- Big Prairie Township, Michigan Location within the state of Michigan Big Prairie Township, Michigan Big Prairie Township, Michigan (the United States)
- Coordinates: 43°30′43″N 85°37′42″W﻿ / ﻿43.51194°N 85.62833°W
- Country: United States
- State: Michigan
- County: Newaygo

Area
- • Total: 36.2 sq mi (93.8 km^{2})
- • Land: 31.5 sq mi (81.6 km^{2})
- • Water: 4.7 sq mi (12.2 km^{2})
- Elevation: 912 ft (278 m)

Population (2020)
- • Total: 2,436
- • Density: 77.3/sq mi (29.9/km^{2})
- Time zone: UTC-5 (Eastern (EST))
- • Summer (DST): UTC-4 (EDT)
- FIPS code: 26-08280
- GNIS feature ID: 1625933

= Big Prairie Township, Michigan =

Big Prairie Township is a civil township of Newaygo County in the U.S. state of Michigan. As of the 2020 census, the township population was 2,436.

==History==
Big Prairie Township was organized in 1852.

==Geography==
The Hardy Dam on the Muskegon River is located in the township.

According to the United States Census Bureau, the township has a total area of 36.2 sqmi, of which 31.5 sqmi is land and 4.7 sqmi (13.03%) is water.

==Demographics==
As of the census of 2000, there were 2,465 people, 980 households, and 677 families residing in the township. The population density was 78.2 PD/sqmi. There were 1,474 housing units at an average density of 46.8 /sqmi. The racial makeup of the township was 96.59% White, 0.45% African American, 0.57% Native American, 0.20% Asian, 0.04% Pacific Islander, 0.69% from other races, and 1.46% from two or more races. Hispanic or Latino of any race were 1.74% of the population.

There were 980 households, out of which 31.3% had children under the age of 18 living with them, 55.3% were married couples living together, 7.7% had a female householder with no husband present, and 30.9% were non-families. 23.7% of all households were made up of individuals, and 9.0% had someone living alone who was 65 years of age or older. The average household size was 2.52 and the average family size was 2.97.

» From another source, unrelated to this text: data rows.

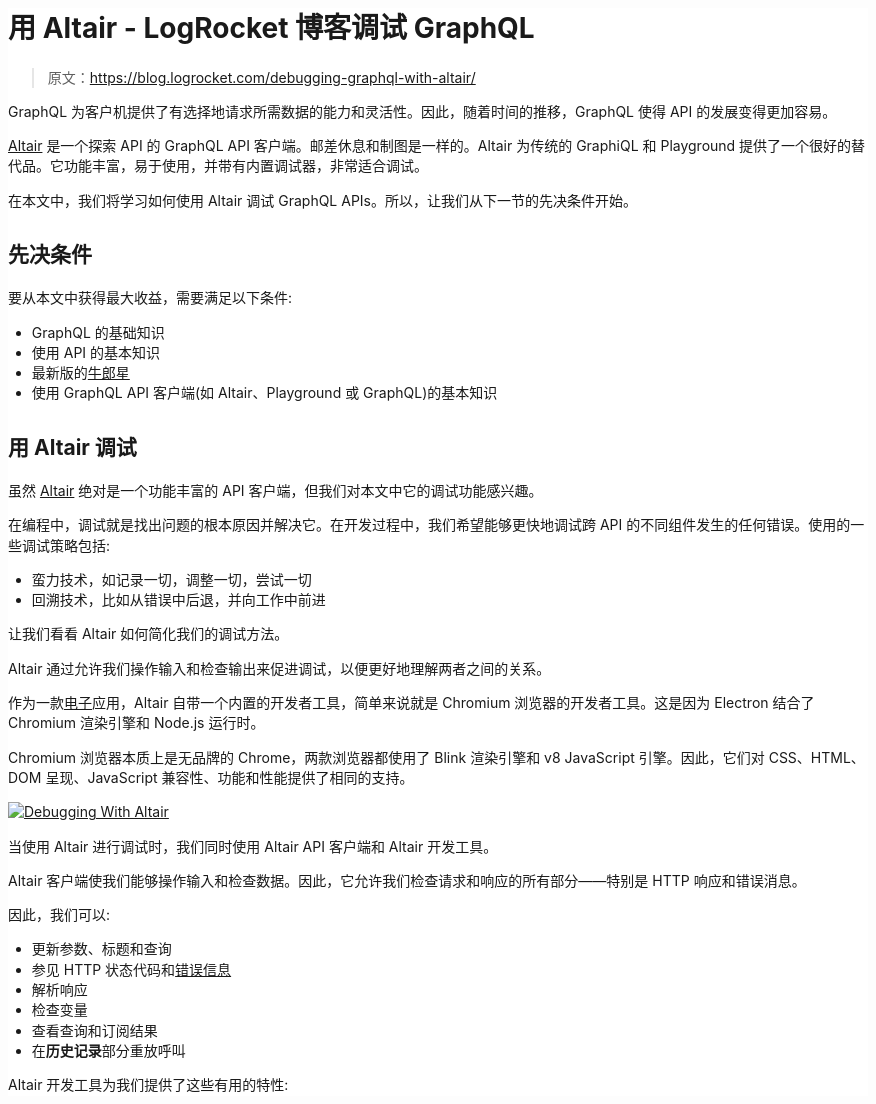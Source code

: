 # 用 Altair - LogRocket 博客调试 GraphQL

> 原文：<https://blog.logrocket.com/debugging-graphql-with-altair/>

GraphQL 为客户机提供了有选择地请求所需数据的能力和灵活性。因此，随着时间的推移，GraphQL 使得 API 的发展变得更加容易。

[Altair](https://altair.sirmuel.design/) 是一个探索 API 的 GraphQL API 客户端。邮差休息和制图是一样的。Altair 为传统的 GraphiQL 和 Playground 提供了一个很好的替代品。它功能丰富，易于使用，并带有内置调试器，非常适合调试。

在本文中，我们将学习如何使用 Altair 调试 GraphQL APIs。所以，让我们从下一节的先决条件开始。

## 先决条件

要从本文中获得最大收益，需要满足以下条件:

*   GraphQL 的基础知识
*   使用 API 的基本知识
*   最新版的[牛郎星](https://altair.sirmuel.design/)
*   使用 GraphQL API 客户端(如 Altair、Playground 或 GraphQL)的基本知识

## 用 Altair 调试

虽然 [Altair](https://github.com/altair-graphql/altair) 绝对是一个功能丰富的 API 客户端，但我们对本文中它的调试功能感兴趣。

在编程中，调试就是找出问题的根本原因并解决它。在开发过程中，我们希望能够更快地调试跨 API 的不同组件发生的任何错误。使用的一些调试策略包括:

*   蛮力技术，如记录一切，调整一切，尝试一切
*   回溯技术，比如从错误中后退，并向工作中前进

让我们看看 Altair 如何简化我们的调试方法。

Altair 通过允许我们操作输入和检查输出来促进调试，以便更好地理解两者之间的关系。

作为一款[电子](https://www.electronjs.org/apps/altair)应用，Altair 自带一个内置的开发者工具，简单来说就是 Chromium 浏览器的开发者工具。这是因为 Electron 结合了 Chromium 渲染引擎和 Node.js 运行时。

Chromium 浏览器本质上是无品牌的 Chrome，两款浏览器都使用了 Blink 渲染引擎和 v8 JavaScript 引擎。因此，它们对 CSS、HTML、DOM 呈现、JavaScript 兼容性、功能和性能提供了相同的支持。

[![Debugging With Altair](img/619f132161932e1e98c32244f434480c.png)](https://blog.logrocket.com/?attachment_id=103287)

当使用 Altair 进行调试时，我们同时使用 Altair API 客户端和 Altair 开发工具。

Altair 客户端使我们能够操作输入和检查数据。因此，它允许我们检查请求和响应的所有部分——特别是 HTTP 响应和错误消息。

因此，我们可以:

*   更新参数、标题和查询
*   参见 HTTP 状态代码和[错误信息](https://blog.logrocket.com/handling-graphql-errors-like-a-champ-with-unions-and-interfaces/)
*   解析响应
*   检查变量
*   查看查询和订阅结果
*   在**历史记录**部分重放呼叫

Altair 开发工具为我们提供了这些有用的特性:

In the township the population was spread out, with 26.6% under the age of 18, 6.8% from 18 to 24, 27.8% from 25 to 44, 25.8% from 45 to 64, and 13.0% who were 65 years of age or older. The median age was 38 years. For every 100 females, there were 111.2 males. For every 100 females age 18 and over, there were 108.0 males.

The median income for a household in the township was $32,879, and the median income for a family was $36,935. Males had a median income of $33,309 versus $21,667 for females. The per capita income for the township was $14,900. About 9.8% of families and 12.2% of the population were below the poverty line, including 9.6% of those under age 18 and 20.9% of those age 65 or over.